Most of the sugar production in India takes place at mills owned by local cooperative societies. The members of the society include all farmers, small and large, supplying sugarcane to the mill. Over the last fifty years, the local sugar mills have played a crucial part in encouraging political participation and as a stepping stone for aspiring politicians. This is particularly true in the state of [[
Cooperative sugar factories in Maharashtra|Maharashtra]] where a large number of politicians belonging to the Congress party or NCP had ties to sugar cooperatives from their local area and has created a symbiotic relationship between the sugar factories and local politics. However, the policy of "profits for the company but losses to be borne by the government", has made a number of these operations inefficient.

==Banking and rural credit==

Cooperatives also play a great part in banking. Cooperative banks in India serve both the rural and urban societies. Just like the sugar companies, these institutions serve as the power base for local politicians.

==Housing societies==

Widely known as Cooperative Housing Societies, these housing alternatives are established to help people with limited income to construct houses at reasonable costs.

The function of housing cooperatives varies based on geographical and cultural context. Compared to Western and European understandings of housing cooperatives, that primarily views cooperatives as equating to collective ownership, India differs from these conceptions about how cooperative housing societies operate.
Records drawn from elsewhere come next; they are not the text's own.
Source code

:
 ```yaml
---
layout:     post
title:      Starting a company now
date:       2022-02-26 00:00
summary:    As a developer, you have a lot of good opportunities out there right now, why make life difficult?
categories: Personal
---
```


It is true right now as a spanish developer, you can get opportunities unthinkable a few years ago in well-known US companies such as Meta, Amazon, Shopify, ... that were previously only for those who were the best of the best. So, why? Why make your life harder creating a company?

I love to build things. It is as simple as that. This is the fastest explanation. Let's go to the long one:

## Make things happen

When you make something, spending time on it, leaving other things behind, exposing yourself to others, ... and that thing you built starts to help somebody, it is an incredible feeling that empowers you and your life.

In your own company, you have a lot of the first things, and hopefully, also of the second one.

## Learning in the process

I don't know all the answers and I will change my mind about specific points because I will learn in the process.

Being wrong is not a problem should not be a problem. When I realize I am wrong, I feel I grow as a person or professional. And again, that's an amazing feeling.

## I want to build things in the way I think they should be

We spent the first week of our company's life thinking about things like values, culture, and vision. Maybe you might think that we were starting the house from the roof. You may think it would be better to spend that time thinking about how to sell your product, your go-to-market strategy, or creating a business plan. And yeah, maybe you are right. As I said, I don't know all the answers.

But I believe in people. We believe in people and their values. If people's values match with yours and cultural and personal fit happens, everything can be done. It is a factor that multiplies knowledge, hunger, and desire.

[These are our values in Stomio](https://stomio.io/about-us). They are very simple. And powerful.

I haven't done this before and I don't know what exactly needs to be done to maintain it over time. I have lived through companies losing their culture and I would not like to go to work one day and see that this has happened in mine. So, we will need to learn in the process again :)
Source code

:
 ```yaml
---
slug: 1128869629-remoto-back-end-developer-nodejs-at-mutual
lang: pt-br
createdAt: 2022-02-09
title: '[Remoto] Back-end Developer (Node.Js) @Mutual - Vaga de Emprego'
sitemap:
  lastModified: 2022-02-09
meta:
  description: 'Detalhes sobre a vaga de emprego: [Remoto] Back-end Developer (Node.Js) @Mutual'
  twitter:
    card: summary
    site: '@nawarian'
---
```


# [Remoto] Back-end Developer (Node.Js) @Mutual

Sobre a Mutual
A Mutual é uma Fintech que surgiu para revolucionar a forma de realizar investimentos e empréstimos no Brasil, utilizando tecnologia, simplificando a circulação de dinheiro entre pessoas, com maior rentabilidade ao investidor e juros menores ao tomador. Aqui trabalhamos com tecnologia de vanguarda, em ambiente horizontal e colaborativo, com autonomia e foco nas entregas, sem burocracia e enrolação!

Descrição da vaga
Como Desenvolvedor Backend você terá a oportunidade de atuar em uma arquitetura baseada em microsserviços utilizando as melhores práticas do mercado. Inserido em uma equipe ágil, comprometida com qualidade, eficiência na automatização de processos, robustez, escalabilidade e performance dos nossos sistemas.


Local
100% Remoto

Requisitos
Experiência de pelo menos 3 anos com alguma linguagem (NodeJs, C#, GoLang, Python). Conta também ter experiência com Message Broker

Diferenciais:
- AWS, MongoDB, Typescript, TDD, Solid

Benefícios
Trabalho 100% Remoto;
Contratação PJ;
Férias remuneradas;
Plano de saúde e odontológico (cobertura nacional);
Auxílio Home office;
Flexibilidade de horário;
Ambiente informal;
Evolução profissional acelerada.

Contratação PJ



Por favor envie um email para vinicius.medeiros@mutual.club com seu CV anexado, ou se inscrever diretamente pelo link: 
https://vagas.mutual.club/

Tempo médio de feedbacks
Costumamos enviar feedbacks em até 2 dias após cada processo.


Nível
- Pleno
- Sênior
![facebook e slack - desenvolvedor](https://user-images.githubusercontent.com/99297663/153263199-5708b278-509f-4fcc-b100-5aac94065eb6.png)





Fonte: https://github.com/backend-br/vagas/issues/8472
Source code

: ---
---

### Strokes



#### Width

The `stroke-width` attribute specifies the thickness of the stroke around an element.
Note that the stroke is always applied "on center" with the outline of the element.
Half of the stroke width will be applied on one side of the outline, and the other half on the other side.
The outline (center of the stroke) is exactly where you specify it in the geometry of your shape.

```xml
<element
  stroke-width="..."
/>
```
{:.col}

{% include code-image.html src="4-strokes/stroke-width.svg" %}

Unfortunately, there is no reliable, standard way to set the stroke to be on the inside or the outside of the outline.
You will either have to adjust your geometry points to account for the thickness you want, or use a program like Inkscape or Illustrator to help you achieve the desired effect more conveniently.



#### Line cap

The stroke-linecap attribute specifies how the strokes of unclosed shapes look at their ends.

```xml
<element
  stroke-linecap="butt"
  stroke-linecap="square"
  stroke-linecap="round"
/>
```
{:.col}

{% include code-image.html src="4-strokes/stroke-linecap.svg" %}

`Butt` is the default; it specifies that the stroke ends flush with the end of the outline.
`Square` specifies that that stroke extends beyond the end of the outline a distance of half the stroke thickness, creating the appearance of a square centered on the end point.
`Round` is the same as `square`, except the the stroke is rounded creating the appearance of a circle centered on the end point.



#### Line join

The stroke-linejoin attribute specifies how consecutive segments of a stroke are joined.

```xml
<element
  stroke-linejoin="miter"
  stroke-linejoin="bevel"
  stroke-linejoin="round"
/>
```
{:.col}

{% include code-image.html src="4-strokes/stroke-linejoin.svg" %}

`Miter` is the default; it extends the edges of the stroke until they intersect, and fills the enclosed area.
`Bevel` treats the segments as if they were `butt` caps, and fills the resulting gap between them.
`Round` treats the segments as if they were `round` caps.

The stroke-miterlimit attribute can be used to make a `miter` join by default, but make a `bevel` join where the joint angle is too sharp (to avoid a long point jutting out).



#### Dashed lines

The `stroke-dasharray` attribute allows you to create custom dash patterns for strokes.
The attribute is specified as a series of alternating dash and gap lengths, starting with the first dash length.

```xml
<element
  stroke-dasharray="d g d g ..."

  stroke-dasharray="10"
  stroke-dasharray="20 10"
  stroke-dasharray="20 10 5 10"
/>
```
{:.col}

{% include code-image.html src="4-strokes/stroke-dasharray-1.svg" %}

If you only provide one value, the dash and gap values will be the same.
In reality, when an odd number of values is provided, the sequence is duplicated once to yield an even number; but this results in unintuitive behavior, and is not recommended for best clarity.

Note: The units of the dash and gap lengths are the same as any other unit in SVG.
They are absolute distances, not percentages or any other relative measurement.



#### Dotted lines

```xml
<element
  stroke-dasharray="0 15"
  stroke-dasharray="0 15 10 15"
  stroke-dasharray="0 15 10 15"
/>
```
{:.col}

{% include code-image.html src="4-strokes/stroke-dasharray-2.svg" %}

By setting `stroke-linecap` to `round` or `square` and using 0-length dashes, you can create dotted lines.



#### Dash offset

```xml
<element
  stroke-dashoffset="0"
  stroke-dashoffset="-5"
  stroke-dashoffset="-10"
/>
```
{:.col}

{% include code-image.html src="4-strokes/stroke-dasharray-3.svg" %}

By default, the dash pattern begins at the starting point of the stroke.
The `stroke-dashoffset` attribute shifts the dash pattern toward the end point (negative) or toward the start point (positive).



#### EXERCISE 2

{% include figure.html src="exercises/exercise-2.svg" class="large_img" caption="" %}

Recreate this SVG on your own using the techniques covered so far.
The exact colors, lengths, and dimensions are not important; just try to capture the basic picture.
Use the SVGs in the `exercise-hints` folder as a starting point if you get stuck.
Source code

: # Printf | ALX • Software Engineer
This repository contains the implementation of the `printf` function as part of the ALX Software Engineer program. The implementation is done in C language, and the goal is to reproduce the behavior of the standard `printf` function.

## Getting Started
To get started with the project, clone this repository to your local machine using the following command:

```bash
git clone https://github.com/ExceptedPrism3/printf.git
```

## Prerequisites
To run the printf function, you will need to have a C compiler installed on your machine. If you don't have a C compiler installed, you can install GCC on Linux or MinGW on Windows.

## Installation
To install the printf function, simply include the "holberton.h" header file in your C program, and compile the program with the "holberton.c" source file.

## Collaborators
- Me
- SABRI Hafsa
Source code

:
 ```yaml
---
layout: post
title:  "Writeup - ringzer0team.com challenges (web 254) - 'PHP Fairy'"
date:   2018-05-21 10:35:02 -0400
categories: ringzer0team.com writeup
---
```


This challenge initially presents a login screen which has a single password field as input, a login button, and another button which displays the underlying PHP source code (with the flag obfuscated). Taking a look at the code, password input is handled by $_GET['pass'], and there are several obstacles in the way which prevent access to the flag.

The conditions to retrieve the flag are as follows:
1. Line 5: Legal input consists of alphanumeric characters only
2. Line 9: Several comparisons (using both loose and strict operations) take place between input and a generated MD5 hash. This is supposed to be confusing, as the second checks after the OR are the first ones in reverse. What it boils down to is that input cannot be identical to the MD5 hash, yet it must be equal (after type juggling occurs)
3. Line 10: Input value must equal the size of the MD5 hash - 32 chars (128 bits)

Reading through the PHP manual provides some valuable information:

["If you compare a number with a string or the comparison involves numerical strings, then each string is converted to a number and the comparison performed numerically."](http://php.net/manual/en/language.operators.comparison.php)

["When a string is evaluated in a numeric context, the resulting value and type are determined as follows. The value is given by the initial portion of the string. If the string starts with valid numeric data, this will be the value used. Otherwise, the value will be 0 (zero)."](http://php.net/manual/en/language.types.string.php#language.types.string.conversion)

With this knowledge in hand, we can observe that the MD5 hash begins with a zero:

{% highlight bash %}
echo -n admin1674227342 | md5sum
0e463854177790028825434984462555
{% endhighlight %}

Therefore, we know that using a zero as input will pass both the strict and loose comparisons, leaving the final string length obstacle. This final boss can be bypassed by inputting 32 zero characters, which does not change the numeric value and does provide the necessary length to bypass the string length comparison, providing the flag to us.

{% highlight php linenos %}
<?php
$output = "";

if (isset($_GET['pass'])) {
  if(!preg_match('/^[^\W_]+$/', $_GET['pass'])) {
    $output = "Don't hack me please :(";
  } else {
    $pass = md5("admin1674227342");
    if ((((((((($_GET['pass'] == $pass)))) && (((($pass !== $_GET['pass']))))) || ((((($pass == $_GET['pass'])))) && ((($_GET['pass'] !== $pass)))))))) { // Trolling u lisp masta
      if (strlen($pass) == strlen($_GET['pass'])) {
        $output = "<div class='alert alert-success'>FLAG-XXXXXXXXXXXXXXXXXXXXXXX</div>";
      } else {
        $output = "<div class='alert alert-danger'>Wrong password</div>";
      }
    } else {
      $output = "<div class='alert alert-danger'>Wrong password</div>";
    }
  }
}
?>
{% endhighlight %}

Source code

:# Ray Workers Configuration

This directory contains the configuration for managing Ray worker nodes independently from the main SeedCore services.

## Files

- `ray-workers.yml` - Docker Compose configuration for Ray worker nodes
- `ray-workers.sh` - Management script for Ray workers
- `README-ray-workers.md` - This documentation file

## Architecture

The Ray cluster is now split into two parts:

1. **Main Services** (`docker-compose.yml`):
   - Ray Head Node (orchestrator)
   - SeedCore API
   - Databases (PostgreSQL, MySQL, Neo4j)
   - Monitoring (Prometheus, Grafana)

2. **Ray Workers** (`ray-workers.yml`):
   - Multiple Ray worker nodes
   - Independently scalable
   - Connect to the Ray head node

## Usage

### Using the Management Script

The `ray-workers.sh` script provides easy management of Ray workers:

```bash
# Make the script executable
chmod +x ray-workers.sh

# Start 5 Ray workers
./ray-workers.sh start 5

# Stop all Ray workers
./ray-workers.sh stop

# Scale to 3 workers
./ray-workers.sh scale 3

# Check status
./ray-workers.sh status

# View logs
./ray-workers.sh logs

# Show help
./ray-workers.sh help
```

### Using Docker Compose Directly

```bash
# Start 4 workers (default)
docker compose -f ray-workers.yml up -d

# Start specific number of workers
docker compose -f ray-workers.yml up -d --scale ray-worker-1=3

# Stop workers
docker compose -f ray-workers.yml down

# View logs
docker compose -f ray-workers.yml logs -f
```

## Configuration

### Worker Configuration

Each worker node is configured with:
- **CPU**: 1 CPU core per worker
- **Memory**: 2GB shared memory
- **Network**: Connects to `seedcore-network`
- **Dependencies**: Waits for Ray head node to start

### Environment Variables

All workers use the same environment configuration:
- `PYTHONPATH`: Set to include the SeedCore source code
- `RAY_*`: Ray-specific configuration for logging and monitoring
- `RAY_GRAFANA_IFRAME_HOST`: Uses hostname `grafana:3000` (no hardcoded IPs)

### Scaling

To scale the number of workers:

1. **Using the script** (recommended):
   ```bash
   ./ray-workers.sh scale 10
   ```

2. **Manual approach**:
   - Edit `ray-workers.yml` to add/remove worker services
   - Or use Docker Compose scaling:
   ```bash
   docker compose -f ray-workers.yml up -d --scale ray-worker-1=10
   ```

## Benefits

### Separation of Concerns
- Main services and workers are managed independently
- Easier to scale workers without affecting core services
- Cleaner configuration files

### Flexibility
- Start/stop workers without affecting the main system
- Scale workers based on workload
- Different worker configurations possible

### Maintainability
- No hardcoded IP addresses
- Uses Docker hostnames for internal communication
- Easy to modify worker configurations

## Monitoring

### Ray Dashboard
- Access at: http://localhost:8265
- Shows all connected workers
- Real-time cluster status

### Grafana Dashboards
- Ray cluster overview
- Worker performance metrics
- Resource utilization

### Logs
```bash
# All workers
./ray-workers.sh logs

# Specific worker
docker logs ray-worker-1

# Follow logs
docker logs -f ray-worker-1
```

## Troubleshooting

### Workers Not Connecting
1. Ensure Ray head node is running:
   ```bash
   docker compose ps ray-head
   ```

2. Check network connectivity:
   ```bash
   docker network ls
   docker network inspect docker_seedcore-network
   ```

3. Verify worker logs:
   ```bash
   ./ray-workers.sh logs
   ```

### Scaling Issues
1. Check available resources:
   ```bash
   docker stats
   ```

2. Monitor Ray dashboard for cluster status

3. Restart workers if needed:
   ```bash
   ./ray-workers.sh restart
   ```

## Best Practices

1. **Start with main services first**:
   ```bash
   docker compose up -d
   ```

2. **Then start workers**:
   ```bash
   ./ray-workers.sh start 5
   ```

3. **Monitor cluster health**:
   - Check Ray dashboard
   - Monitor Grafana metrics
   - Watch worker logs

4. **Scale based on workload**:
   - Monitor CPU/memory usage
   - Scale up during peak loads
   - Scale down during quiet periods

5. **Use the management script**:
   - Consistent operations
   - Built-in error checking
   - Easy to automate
Mumbai and Chennai are two areas that set the present for cooperative movements in India, influencing development in other major cities such as New Delhi, Thiruvananthapuram, and Kolkata. Despite the cooperative success and influence of these cities' in other regions, Mumbai and Chennai differ from the cities of Maharashtra and Tamil Nadu, known as areas in India that demonstrate a long history of cooperative efforts.

=== Types of housing cooperatives ===

There are three distinct types of housing cooperatives in India approved by each state, through the Cooperative Societies Act, based on the co-op housing objectives and functionality. The categories of cooperative housing are tenure, finance, and building cooperatives. The classifications of these cooperatives vary across states, and its approval is not exclusive to each state.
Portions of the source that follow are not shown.